* **Work required**
Only the last stretch of the records is wanted: restate word for word the line with "Reference publication: PubMed ID: 38630790" and every line after it.

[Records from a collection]
───
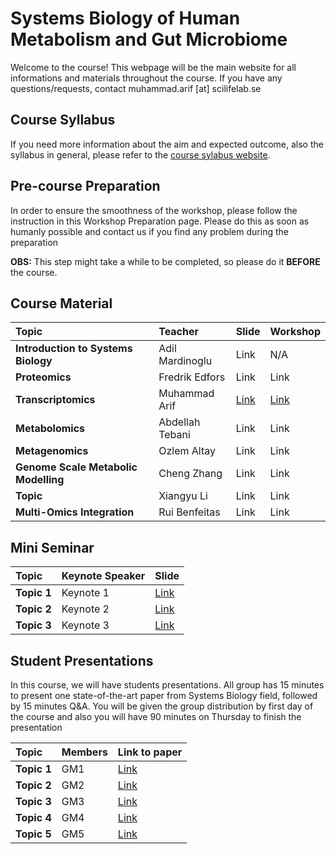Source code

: #  Systems Biology of Human Metabolism and Gut Microbiome

Welcome to the course! This webpage will be the main website for all informations and materials throughout the course. If you have any questions/requests, contact muhammad.arif [at] scilifelab.se

## Course Syllabus

If you need more information about the aim and expected outcome, also the syllabus in general, please refer to the [course sylabus website](http://sysmedicine.com/courses/phd2020/).

## Pre-course Preparation

In order to ensure the smoothness of the workshop, please follow the instruction in this Workshop Preparation page. Please do this as soon as humanly possible and contact us if you find any problem during the preparation

**OBS:** This step might take a while to be completed, so please do it **BEFORE** the course.

## Course Material

| Topic| Teacher| Slide| Workshop|
|:-|:-|:-|:-|
| **Introduction to Systems Biology**| Adil Mardinoglu| Link | N/A  |
| **Proteomics**| Fredrik Edfors| Link | Link  |
| **Transcriptomics**| Muhammad Arif| [Link](https://github.com/sysmedicine/phd2020/raw/master/transcriptomics/slides/Sysmedicine_new.pptx) | [Link](https://github.com/sysmedicine/phd2020/tree/master/transcriptomics)  |
| **Metabolomics**| Abdellah Tebani| Link | Link  |
| **Metagenomics**| Ozlem Altay| Link | Link  |
| **Genome Scale Metabolic Modelling**| Cheng Zhang | Link | Link  |
| **Topic**| Xiangyu Li | Link | Link  |
| **Multi-Omics Integration**| Rui Benfeitas| Link | Link  |

## Mini Seminar

| Topic        | Keynote Speaker | Slide|
|:-|:-|:-|
| **Topic 1**| Keynote 1| [Link](https://github.com/sysmedicine/phd2020/raw/master/miniSeminar/keynote1.pptx) |
| **Topic 2**| Keynote 2| [Link](https://github.com/sysmedicine/phd2020/raw/master/miniSeminar/keynote2.pptx)  |
| **Topic 3**| Keynote 3| [Link](https://github.com/sysmedicine/phd2020/raw/master/miniSeminar/keynote3.pptx)  |

## Student Presentations
In this course, we will have students presentations. All group has 15 minutes to present one state-of-the-art paper from Systems Biology field, followed by 15 minutes Q&A. You will be given the group distribution by first day of the course and also you will have 90 minutes on Thursday to finish the presentation

| Topic        | Members | Link to paper|
|:-|:-|:-|
| **Topic 1**| GM1 | [Link](https://github.com/sysmedicine/phd2020/raw/master/papers/paper1.pdf)  |
| **Topic 2**| GM2 | [Link](https://github.com/sysmedicine/phd2020/raw/master/papers/paper2.pdf)  |
| **Topic 3**| GM3 | [Link](https://github.com/sysmedicine/phd2020/raw/master/papers/paper3.pdf)  |
| **Topic 4**| GM4 | [Link](https://github.com/sysmedicine/phd2020/raw/master/papers/paper4.pdf)  |
| **Topic 5**| GM5 | [Link](https://github.com/sysmedicine/phd2020/raw/master/papers/paper5.pdf)  |
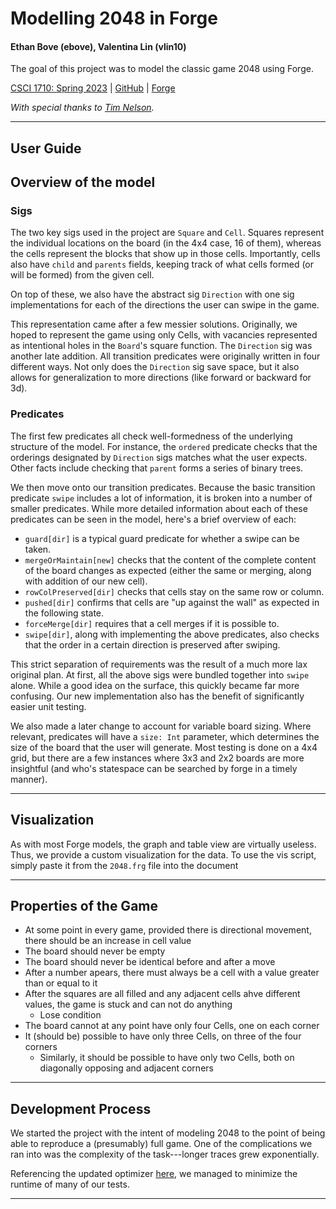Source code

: # Modelling 2048 in Forge

#### Ethan Bove (ebove), Valentina Lin (vlin10)

The goal of this project was to model the classic game 2048 using Forge.

[CSCI 1710: Spring 2023](https://csci1710.github.io//2023/)
|
[GitHub](https://github.com/bove1/csci1710-2048)
|
[Forge](https://csci1710.github.io/forge-documentation/home.html)

_With special thanks to [Tim Nelson](https://github.com/tnelson/Forge/tree/main)._

---

## User Guide

## Overview of the model

### Sigs

The two key sigs used in the project are `Square` and `Cell`. Squares represent the individual locations on the board (in the 4x4 case, 16 of them), whereas the cells represent the blocks that show up in those cells. Importantly, cells also have `child` and `parents` fields, keeping track of what cells formed (or will be formed) from the given cell. 

On top of these, we also have the abstract sig `Direction` with one sig implementations for each of the directions the user can swipe in the game. 

This representation came after a few messier solutions. Originally, we hoped to represent the game using only Cells, with vacancies represented as intentional holes in the `Board`'s square function. The `Direction` sig was another late addition. All transition predicates were originally written in four different ways. Not only does the `Direction` sig save space, but it also allows for generalization to more directions (like forward or backward for 3d).

### Predicates

The first few predicates all check well-formedness of the underlying structure of the model. For instance, the `ordered` predicate checks that the orderings designated by `Direction` sigs matches what the user expects. Other facts include checking that `parent` forms a series of binary trees. 

We then move onto our transition predicates. Because the basic transition predicate `swipe` includes a lot of information, it is broken into a number of smaller predicates. While more detailed information about each of these predicates can be seen in the model, here's a brief overview of each:
 - `guard[dir]` is a typical guard predicate for whether a swipe can be taken.
 - `mergeOrMaintain[new]` checks that the content of the complete content of the board changes as expected (either the same or merging, along with addition of our new cell).
 - `rowColPreserved[dir]` checks that cells stay on the same row or column. 
 - `pushed[dir]` confirms that cells are "up against the wall" as expected in the following state.
 - `forceMerge[dir]` requires that a cell merges if it is possible to. 
 - `swipe[dir]`, along with implementing the above predicates, also checks that the order in a certain direction is preserved after swiping. 

 This strict separation of requirements was the result of a much more lax original plan. At first, all the above sigs were bundled together into `swipe` alone. While a good idea on the surface, this quickly became far more confusing. Our new implementation also has the benefit of significantly easier unit testing. 

 We also made a later change to account for variable board sizing. Where relevant, predicates will have a `size: Int` parameter, which determines the size of the board that the user will generate. Most testing is done on a 4x4 grid, but there are a few instances where 3x3 and 2x2 boards are more insightful (and who's statespace can be searched by forge in a timely manner). 
 
---

## Visualization

As with most Forge models, the graph and table view are virtually useless. Thus, we provide a custom visualization for the data. To use the vis script, simply paste it from the `2048.frg` file into the document 

---

## Properties of the Game

- At some point in every game, provided there is directional movement, there should be an increase in cell value
- The board should never be empty
- The board should never be identical before and after a move
- After a number apears, there must always be a cell with a value greater than or equal to it
- After the squares are all filled and any adjacent cells ahve different values, the game is stuck and can not do anything
  - Lose condition
- The board cannot at any point have only four Cells, one on each corner
- It (should be) possible to have only three Cells, on three of the four corners
  - Similarly, it should be possible to have only two Cells, both on diagonally opposing and adjacent corners

---

## Development Process

We started the project with the intent of modeling 2048 to the point of being able to reproduce a (presumably) full game. One of the complications we ran into was the complexity of the task---longer traces grew exponentially. 

Referencing the updated optimizer [here](https://github.com/csci1710/public-examples/blob/main/2022/sudoku_opt_viz/sudoku_with_inst_2.frg), we managed to minimize the runtime of many of our tests. 

---


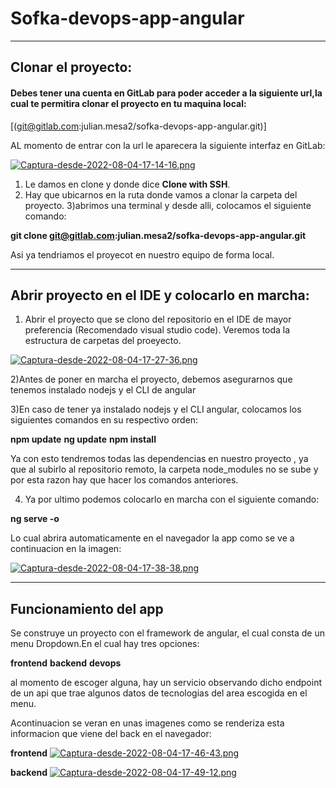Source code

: # Sofka-devops-app-angular
-----------------------------------------------------------------------------------------------------------------------------------
## Clonar el proyecto:

#### Debes tener una cuenta en GitLab para poder acceder a la siguiente url,la cual te permitira clonar el proyecto en tu maquina local:

[(git@gitlab.com:julian.mesa2/sofka-devops-app-angular.git)]

AL momento de entrar con la url le aparecera la siguiente interfaz en GitLab:

[![Captura-desde-2022-08-04-17-14-16.png](https://i.postimg.cc/WbS7Xxw3/Captura-desde-2022-08-04-17-14-16.png)](https://postimg.cc/PPpZq3cs)

1) Le damos en clone y donde dice 	**Clone with SSH**.
2) Hay que ubicarnos en la ruta donde vamos a clonar la carpeta del proyecto.
3)abrimos una terminal y desde alli, colocamos el siguiente comando:

 **git clone git@gitlab.com:julian.mesa2/sofka-devops-app-angular.git**

 Asi ya tendriamos el proyecot en nuestro equipo de forma local.

 --------------------------------------------------------------------------------------------------------------------------------------------------------------------------------------------------------------------------------------------------------------------

## Abrir proyecto en el IDE y colocarlo en marcha:

1) Abrir el proyecto que se clono del repositorio  en el IDE de mayor preferencia (Recomendado visual studio code). Veremos toda la estructura de carpetas del proeyecto.

[![Captura-desde-2022-08-04-17-27-36.png](https://i.postimg.cc/Bv2pcbYW/Captura-desde-2022-08-04-17-27-36.png)](https://postimg.cc/R3VwvSxG)

2)Antes de poner en marcha el proyecto, debemos asegurarnos que tenemos instalado nodejs y el CLI de angular

3)En caso de tener ya instalado nodejs y el CLI angular, colocamos los siguientes comandos en su respectivo orden:

 **npm update**
 **ng update**
 **npm install**

 Ya con esto tendremos todas las dependencias en nuestro proyecto , ya que al subirlo al repositorio remoto, la carpeta node_modules no se sube y por esta razon hay que hacer los comandos anteriores.

 4) Ya por ultimo podemos colocarlo en marcha con el siguiente comando:

 **ng serve -o**

 Lo cual abrira automaticamente en el navegador la app como se ve a continuacion en la imagen:

 [![Captura-desde-2022-08-04-17-38-38.png](https://i.postimg.cc/L6XMCFFQ/Captura-desde-2022-08-04-17-38-38.png)](https://postimg.cc/w3SPMPvD)


----------------------------------------------------------------------------------------------------------------------------------------------------------------------------------------------------------------------------------------------------------------------

## Funcionamiento del app

Se construye un proyecto con el framework de angular, el cual consta de un menu Dropdown.En el cual hay tres opciones:

**frontend**
**backend**
**devops**

al momento de escoger alguna, hay un servicio observando dicho endpoint de un api que trae algunos datos de tecnologias del area escogida en el menu.

Acontinuacion se veran en unas imagenes como se renderiza esta informacion que viene del back en el navegador:

**frontend**
[![Captura-desde-2022-08-04-17-46-43.png](https://i.postimg.cc/02pH0tbX/Captura-desde-2022-08-04-17-46-43.png)](https://postimg.cc/9rQpWYPy)

**backend**
[![Captura-desde-2022-08-04-17-49-12.png](https://i.postimg.cc/R08RBfWn/Captura-desde-2022-08-04-17-49-12.png)](https://postimg.cc/7C3715Mx)

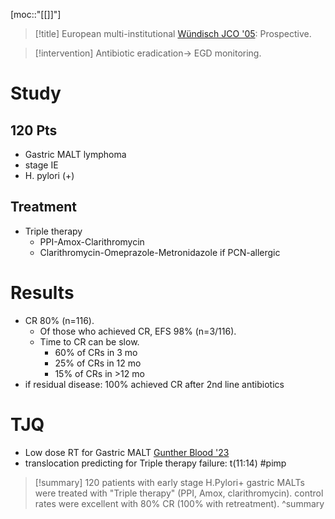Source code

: [moc::"[[]]"]
>[!title]
> European multi-institutional [Wündisch JCO '05](http://ascopubs.org/doi/abs/10.1200/jco.2005.02.3903): Prospective.

>[!intervention]
> Antibiotic eradication→ EGD monitoring.

# Study
## 120 Pts
- Gastric MALT lymphoma
- stage IE
- H. pylori (+)

## Treatment
- Triple therapy
	- PPI-Amox-Clarithromycin 
	- Clarithromycin-Omeprazole-Metronidazole if PCN-allergic

# Results
- CR 80% (n=116). 
	- Of those who achieved CR, EFS 98% (n=3/116).
	- Time to CR can be slow. 
		- 60% of CRs in 3 mo
		- 25% of CRs in 12 mo
		- 15% of CRs in >12 mo
- if residual disease: 100% achieved CR after 2nd line antibiotics

# TJQ
- Low dose RT for Gastric MALT [Gunther Blood '23](https://www.sciencedirect.com/science/article/abs/pii/S0006497123049029)
- translocation predicting for Triple therapy failure: t(11:14) #pimp

>[!summary]
> 120 patients with early stage H.Pylori+ gastric MALTs were treated with "Triple therapy" (PPI, Amox, clarithromycin). 
> control rates were excellent with  80% CR (100% with retreatment).
>^summary
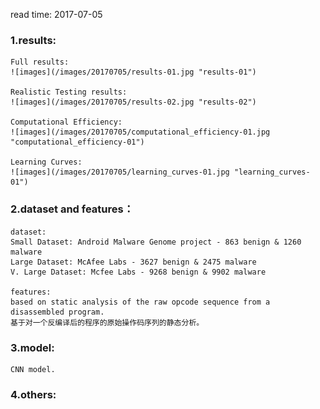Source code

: read time: 2017-07-05

### 1.results:
	Full results: 
	![images](/images/20170705/results-01.jpg "results-01")

	Realistic Testing results: 
	![images](/images/20170705/results-02.jpg "results-02")

	Computational Efficiency: 
	![images](/images/20170705/computational_efficiency-01.jpg "computational_efficiency-01")

	Learning Curves: 
	![images](/images/20170705/learning_curves-01.jpg "learning_curves-01")


### 2.dataset and features：
	dataset:
	Small Dataset: Android Malware Genome project - 863 benign & 1260 malware 
	Large Dataset: McAfee Labs - 3627 benign & 2475 malware 
	V. Large Dataset: Mcfee Labs - 9268 benign & 9902 malware 

	features:
	based on static analysis of the raw opcode sequence from a disassembled program. 
	基于对一个反编译后的程序的原始操作码序列的静态分析。


### 3.model:
	CNN model.



### 4.others:



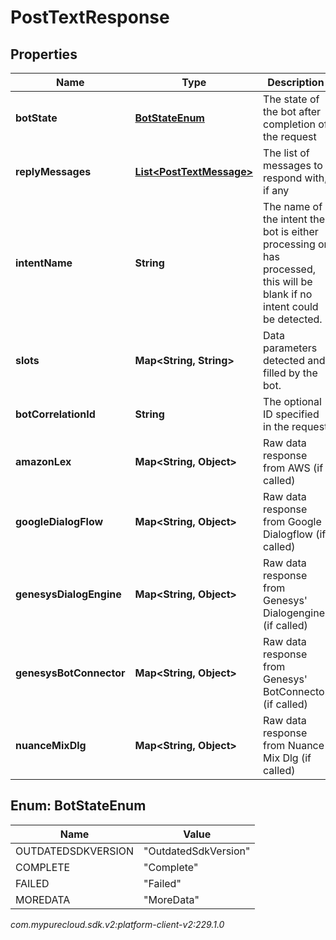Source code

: # PostTextResponse


## Properties

| Name | Type | Description | Notes |
| ------------ | ------------- | ------------- | ------------- |
| **botState** | [**BotStateEnum**](#Enum--BotStateEnum) | The state of the bot after completion of the request |  |
| **replyMessages** | [**List&lt;PostTextMessage&gt;**](PostTextMessage) | The list of messages to respond with, if any |  [optional] |
| **intentName** | **String** | The name of the intent the bot is either processing or has processed, this will be blank if no intent could be detected. |  [optional] |
| **slots** | **Map&lt;String, String&gt;** | Data parameters detected and filled by the bot. |  [optional] |
| **botCorrelationId** | **String** | The optional ID specified in the request |  [optional] |
| **amazonLex** | **Map&lt;String, Object&gt;** | Raw data response from AWS (if called) |  [optional] |
| **googleDialogFlow** | **Map&lt;String, Object&gt;** | Raw data response from Google Dialogflow (if called) |  [optional] |
| **genesysDialogEngine** | **Map&lt;String, Object&gt;** | Raw data response from Genesys' Dialogengine (if called) |  [optional] |
| **genesysBotConnector** | **Map&lt;String, Object&gt;** | Raw data response from Genesys' BotConnector (if called) |  [optional] |
| **nuanceMixDlg** | **Map&lt;String, Object&gt;** | Raw data response from Nuance Mix Dlg (if called) |  [optional] |


## Enum: BotStateEnum

| Name | Value |
| ---- | ----- |
| OUTDATEDSDKVERSION | &quot;OutdatedSdkVersion&quot; | 
| COMPLETE | &quot;Complete&quot; | 
| FAILED | &quot;Failed&quot; | 
| MOREDATA | &quot;MoreData&quot; | 




_com.mypurecloud.sdk.v2:platform-client-v2:229.1.0_
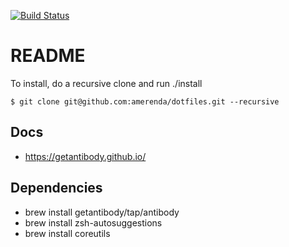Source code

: [![Build Status](https://travis-ci.com/amerenda/dotfiles.svg?branch=master)](https://travis-ci.com/amerenda/dotfiles)
# README #

To install, do a recursive clone and run ./install


`$ git clone git@github.com:amerenda/dotfiles.git --recursive`
## Docs
* https://getantibody.github.io/

## Dependencies
* brew install getantibody/tap/antibody
* brew install zsh-autosuggestions
* brew install coreutils
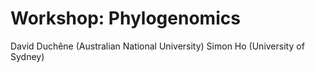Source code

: # Workshop: Phylogenomics

David Duchêne (Australian National University)
Simon Ho (University of Sydney)
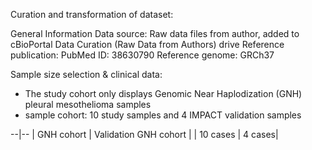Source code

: Curation and transformation of dataset: 

General Information
Data source: Raw data files from author, added to cBioPortal Data Curation (Raw Data from Authors) drive
Reference publication: PubMed ID: 38630790
Reference genome: GRCh37

Sample size selection & clinical data:

* The study cohort only displays Genomic Near Haplodization (GNH) pleural mesothelioma samples 
* sample cohort: 10 study samples and 4 IMPACT validation samples

--|--
| GNH cohort | Validation GNH cohort |
| 10 cases | 4 cases|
───
* **Completed exercise**
Reference publication: PubMed ID: 38630790
Reference genome: GRCh37

Sample size selection & clinical data:

* The study cohort only displays Genomic Near Haplodization (GNH) pleural mesothelioma samples 
* sample cohort: 10 study samples and 4 IMPACT validation samples

--|--
| GNH cohort | Validation GNH cohort |
| 10 cases | 4 cases|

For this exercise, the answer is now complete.